Volar dejará de ser exclusividad de pegasos y maléficas. Ahora los seres humanos, simples y reales, podrán contar con alas propias. Y al más puro estilo de Los Supersónicos.

Un acuerdo entre las fuerzas de defensa civil de Dubai y la compañía neozelandesa Martin Aircraft sienta las bases para que esta tecnología, basada en una mochila con propulsión, comience a masificarse.

Por décadas, los aficionados a los jetpack han pronosticado un futuro en el que cada persona pueda volar para movilizarse de manera personal, como James Bond en la película Thunderball (1965).

Dubai anunció que hará un periodo de prueba de hasta 20 jetpacks de Martin, además de simuladores y un paquete de formación, cuya entrega está prevista para el próximo año.

El contrato es por varios millones de dólares, aunque la cifra exacta es uno de los secretos mejor guardados del Salón Aeronáutico de Dubai. Cada jetpack tiene un precio de catálogo de US$250.000.

Helicóptero personalizado
Jetpack

Este tipo de jetpack se mueve a partir de un motor V4 200hp, con una velocidad máxima de 74 kmh y puede ascender hasta 1.000 m de altura, y un tiempo de vuelo máximo de 45 minutos.

Está hecho de fibra de carbono y algunas de sus partes son impresiones 3D. Es lo suficientemente potente como para transportar hasta 120 kg, por lo que es útil para equipos médicos. También hay un paracaídas en caso necesario, para seguridad.

Peter Coker, director ejecutivo de Martin Aircraft, está trabajando con una compañera de motores para desarrollar uno más potente y capaz que permita volar por más tiempo. “Esperamos poder tener novedades a principio del próximo año”.

Los puristas pueden decir que el jetpack Martin, con sus ventiladores con conductos para proporcionar el despegue, es más parecido a un helicóptero personalizado que a un “avión” propulsado por cohetes como los que algunos otros empresarios están desarrollando.

En Nueva Zelanda, la Autoridad de Aviación Civil ha certificado el jetpack como un avión ultraligero, aunque la compañía planea su propia clasificación única, lo que está discutiendo con el regulador.
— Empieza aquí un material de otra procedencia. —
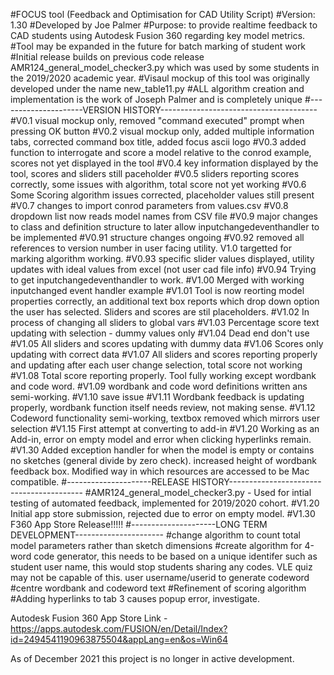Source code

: #FOCUS tool (Feedback and Optimisation for CAD Utility Script)
#Version: 1.30
#Developed by Joe Palmer
#Purpose: to provide realtime feedback to CAD students using Autodesk Fusion 360 regarding key model metrics.
#Tool may be expanded in the future for batch marking of student work
#Initial release builds on previous code release AMR124_general_model_checker3.py which was used by some students in the 2019/2020 academic year.
#Visaul mockup of this tool was originally developed under the name new_table11.py
#ALL algorithm creation and implementation is the work of Joseph Palmer and is completely unique
#---------------------VERSION HISTORY---------------------------------------
#V0.1 visual mockup only, removed "command executed" prompt when pressing OK button
#V0.2 visual mockup only, added multiple information tabs, corrected command box title, added focus ascii logo
#V0.3 added function to interrogate and score a model relative to the conrod example, scores not yet displayed in the tool
#V0.4 key information displayed by the tool, scores and sliders still paceholder
#V0.5 sliders reporting scores correctly, some issues with algorithm, total score not yet working
#V0.6 Some Scoring algorithm issues corrected, placeholder values still present
#V0.7 changes to import conrod parameters from values.csv
#V0.8 dropdown list now reads model names from CSV file
#V0.9 major changes to class and definition structure to later allow inputchangedeventhandler to be implemented
#V0.91 structure changes ongoing
#V0.92 removed all references to version number in user facing utility. V1.0 targetted for marking algorithm working.
#V0.93 specific slider values displayed, utility updates with ideal values from excel (not user cad file info)
#V0.94 Trying to get inputchangedeventhandler to work.
#V1.00 Merged with working inputchanged event handler example
#V1.01 Tool is now reorting model properties correctly, an additional text box reports which drop down option the user has selected. Sliders and scores are stil placeholders. 
#V1.02 In process of changing all sliders to global vars
#V1.03 Percentage score text updating with selection - dummy values only
#V1.04 Dead end don't use
#V1.05 All sliders and scores updating with dummy data
#V1.06 Scores only updating with correct data
#V1.07 All sliders and scores reporting properly and updating after each user change selection, total score not working
#V1.08 Total score reporting properly. Tool fully working except wordbank and code word.
#V1.09 wordbank and code word definitions written ans semi-working.
#V1.10 save issue
#V1.11 Wordbank feedback is updating properly, wordbank function itself needs review, not making sense.
#V1.12 Codeword functionality semi-working, textbox removed which mirrors user selection
#V1.15 First attempt at converting to add-in
#V1.20 Working as an Add-in, error on empty model and error when clicking hyperlinks remain.
#V1.30 Added exception handler for when the model is empty or contains no sketches (general divide by zero check). increased height of wordbank feedback box. Modified way in which resources are accessed to be Mac compatible.
#---------------------RELEASE HISTORY-----------------------------------------
#AMR124_general_model_checker3.py - Used for intial testing of automated feedback, implemented for 2019/2020 cohort.
#V1.20 Initial app store submission, rejected due to error on empty model.
#V1.30 F360 App Store Release!!!!!
#---------------------LONG TERM DEVELOPMENT----------------------
#change algorithm to count total model parameters rather than sketch dimensions
#create algorithm for 4-word code generator, this needs to be based on a unique identifer such as student user name, this would stop students sharing any codes. VLE quiz may not be capable of this. user username/userid to generate codeword
#centre wordbank and codeword text
#Refinement of scoring algorithm
#Adding hyperlinks to tab 3 causes popup error, investigate.

Autodesk Fusion 360 App Store Link - https://apps.autodesk.com/FUSION/en/Detail/Index?id=2494541190963875504&appLang=en&os=Win64

As of December 2021 this project is no longer in active development.
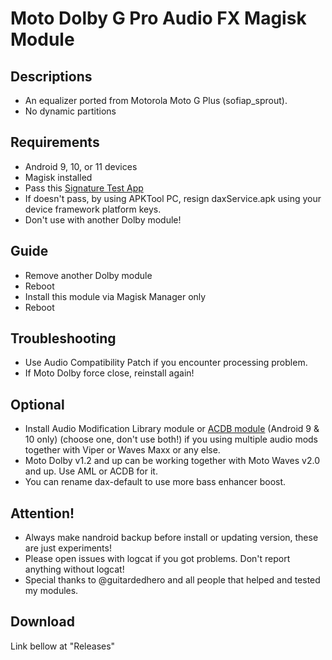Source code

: # Moto Dolby G Pro Audio FX Magisk Module

## Descriptions
- An equalizer ported from Motorola Moto G Plus (sofiap_sprout).
- No dynamic partitions

## Requirements
- Android 9, 10, or 11 devices
- Magisk installed
- Pass this [Signature Test App](https://t.me/audioryukimods/24)
- If doesn't pass, by using APKTool PC, resign daxService.apk using your device framework platform keys.
- Don't use with another Dolby module!

## Guide
- Remove another Dolby module
- Reboot
- Install this module via Magisk Manager only
- Reboot

## Troubleshooting
- Use Audio Compatibility Patch if you encounter processing problem.
- If Moto Dolby force close, reinstall again!

## Optional
- Install Audio Modification Library module or [ACDB module](https://t.me/viperatmos) (Android 9 & 10 only) (choose one, don't use both!) if you using multiple audio mods together with Viper or Waves Maxx or any else.
- Moto Dolby v1.2 and up can be working together with Moto Waves v2.0 and up. Use AML or ACDB for it.
- You can rename dax-default to use more bass enhancer boost.

## Attention!
- Always make nandroid backup before install or updating version, these are just experiments!
- Please open issues with logcat if you got problems. Don't report anything without logcat!
- Special thanks to @guitardedhero and all people that helped and tested my modules.

## Download
Link bellow at "Releases"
Despegar es tan rápido como en auto o en moto, dice el Coker. Es solo cosa de ponerse el casco y el arnés, arrancar el motor y partir.
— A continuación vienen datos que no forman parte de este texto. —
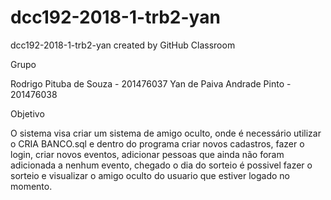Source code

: # dcc192-2018-1-trb2-yan
dcc192-2018-1-trb2-yan created by GitHub Classroom

Grupo

Rodrigo Pituba de Souza - 201476037
Yan de Paiva Andrade Pinto - 201476038

Objetivo

O sistema visa criar um sistema de amigo oculto, onde é necessário utilizar o CRIA BANCO.sql e dentro do programa criar novos cadastros, fazer o login, criar novos eventos, adicionar pessoas que ainda não foram adicionada a nenhum evento, chegado o dia do sorteio é possivel fazer o sorteio e visualizar o amigo oculto do usuario que estiver logado no momento.
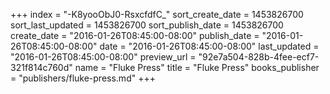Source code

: +++
index = "-K8yooObJ0-RsxcfdfC_"
sort_create_date = 1453826700
sort_last_updated = 1453826700
sort_publish_date = 1453826700
create_date = "2016-01-26T08:45:00-08:00"
publish_date = "2016-01-26T08:45:00-08:00"
date = "2016-01-26T08:45:00-08:00"
last_updated = "2016-01-26T08:45:00-08:00"
preview_url = "92e7a504-828b-4fee-ecf7-321f814c760d"
name = "Fluke Press"
title = "Fluke Press"
books_publisher = "publishers/fluke-press.md"
+++
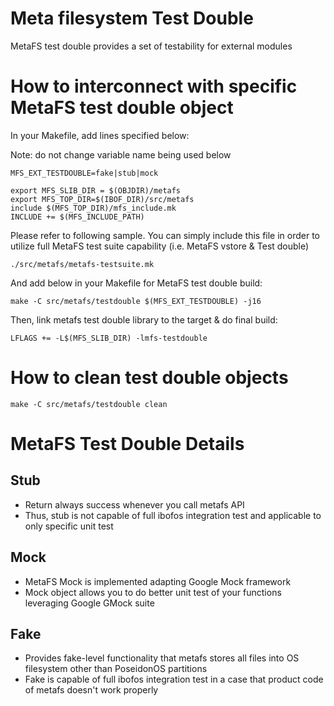 # Meta filesystem Test Double 

MetaFS test double provides a set of testability for external modules

# How to interconnect with specific MetaFS test double object
In your Makefile, add lines specified below:

Note: do not change variable name being used below

    MFS_EXT_TESTDOUBLE=fake|stub|mock

    export MFS_SLIB_DIR = $(OBJDIR)/metafs
    export MFS_TOP_DIR=$(IBOF_DIR)/src/metafs    
    include $(MFS_TOP_DIR)/mfs_include.mk
    INCLUDE += $(MFS_INCLUDE_PATH)

Please refer to following sample. You can simply include this file in order to utilize full MetaFS test suite capability (i.e. MetaFS vstore & Test double)

    ./src/metafs/metafs-testsuite.mk

And add below in your Makefile for MetaFS test double build:

    make -C src/metafs/testdouble $(MFS_EXT_TESTDOUBLE) -j16

Then, link metafs test double library to the target & do final build:

    LFLAGS += -L$(MFS_SLIB_DIR) -lmfs-testdouble

# How to clean test double objects    

    make -C src/metafs/testdouble clean

# MetaFS Test Double Details
## Stub
 - Return always success whenever you call metafs API
 - Thus, stub is not capable of full ibofos integration test and applicable to only specific unit test

## Mock
 - MetaFS Mock is implemented adapting Google Mock framework
 - Mock object allows you to do better unit test of your functions leveraging Google GMock suite
 
## Fake
 - Provides fake-level functionality that metafs stores all files into OS filesystem other than PoseidonOS partitions
 - Fake is capable of full ibofos integration test in a case that product code of metafs doesn't work properly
Pero lejos de la vida supersónica, Dubai tiene razones de seguridad y Defensa para realizar la compra.

Misiones de emergencia

El teniente coronel Ali Hassan Almutawa, director del Departamento de Operaciones de Defensa Civil de Dubai, dijo que las alas se utilizarán para labores de reconocimiento y rescate.

Jetpack

“Los vemos principalmente cumpliendo un rol de respuesta inicial”, dice Almutawa, añadiendo que las mochilas propulsoras sería particularmente útiles para el departamento de bomberos, en situaciones de emergencia que puedan darse en los rascacielos de Dubai.
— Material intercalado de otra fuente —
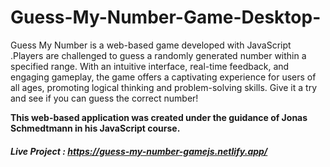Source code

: # Guess-My-Number-Game-Desktop-

Guess My Number is a web-based game developed with JavaScript .Players are challenged to guess a randomly generated number within a specified range. With an intuitive interface, real-time feedback, and engaging gameplay, the game offers a captivating experience for users of all ages, promoting logical thinking and problem-solving skills. Give it a try and see if you can guess the correct number!

**This web-based application was created under the guidance of Jonas Schmedtmann in his JavaScript course.** 

##### Live Project : https://guess-my-number-gamejs.netlify.app/
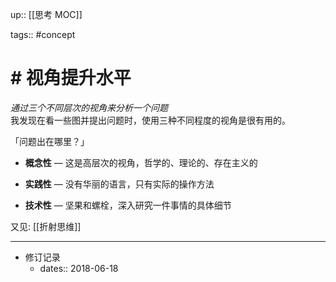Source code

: up:: [[思考 MOC]]

tags:: #concept 

# # 视角提升水平

_通过三个不同层次的视角来分析一个问题_  
我发现在看一些图并提出问题时，使用三种不同程度的视角是很有用的。  

「问题出在哪里？」

-   **概念性** — 这是高层次的视角，哲学的、理论的、存在主义的
    
-   **实践性** — 没有华丽的语言，只有实际的操作方法
    
-   **技术性** — 坚果和螺栓，深入研究一件事情的具体细节  

 又见: [[折射思维]]

---

- 修订记录
	- dates:: 2018-06-18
“A veces tenemos dificultades para llegar a los pisos superiores de los edificios. Este tipo de aeronave puede entrar en espacios reducidos para poder estudiar la situación. Vamos a modificarlas con cámaras térmicas”, dice.

“A veces, en los incendios, la gente sube a la parte superior del edificio. Allí no hay escaleras y no siempre se pueden utilizar los ascensores”.

“En principio les vemos un uso en salvamento y extinción de incendios, pero podría haber muchas otras funciones”.

¿Uso privado?

El jetpack Martin fue inventado por el neozelandés Glenn Martin, que trabajó en la tecnología durante 30 años. Tras conseguir nuevos inversionistas, Martin Aircraft cotiza en la bolsa de valores de Australia desde febrero.

Glenn MartinGlenn Martin pasó 30 años desarrollando la tecnología.

La compañía es controlada por Kuang Chi Ciencia, una empresa de tecnología y la innovación emergente presente en el mercado de valores de Hong Kong y dirigida por Liu Ruopeng.

Aparte de su uso en rescates y emergencias, Martin Aircraft asegura queel jetpack puede ser útil a otras industrias como la del petróleo, el gas y la agricultura.

Respecto de su uso para fines personales, Coker no lo descarta, aunque las autoridades de aviación pueden poner algunas objeciones.

Según Coker, algún día habrá clubes jetpack, donde los usuarios volarán por placer en ambientes controlados.

No todo el mundo está convencido, sin embargo.

Google, empresa que se caracteriza por ir a la vanguardia en temas tecnológicos, desestimó el uso del jetpack.

“¿No sería buenísimo desarrollar un jetpack que no fuera al mismo tiempo una trampa mortal?”, comentó el ejecutivo y científico Astro Teller el año pasado.

Los críticos dicen que pasará un largo tiempo antes de que mochilas propulsoras sean lo suficientemente silenciosas y con bajo consumo de combustible como para su uso general.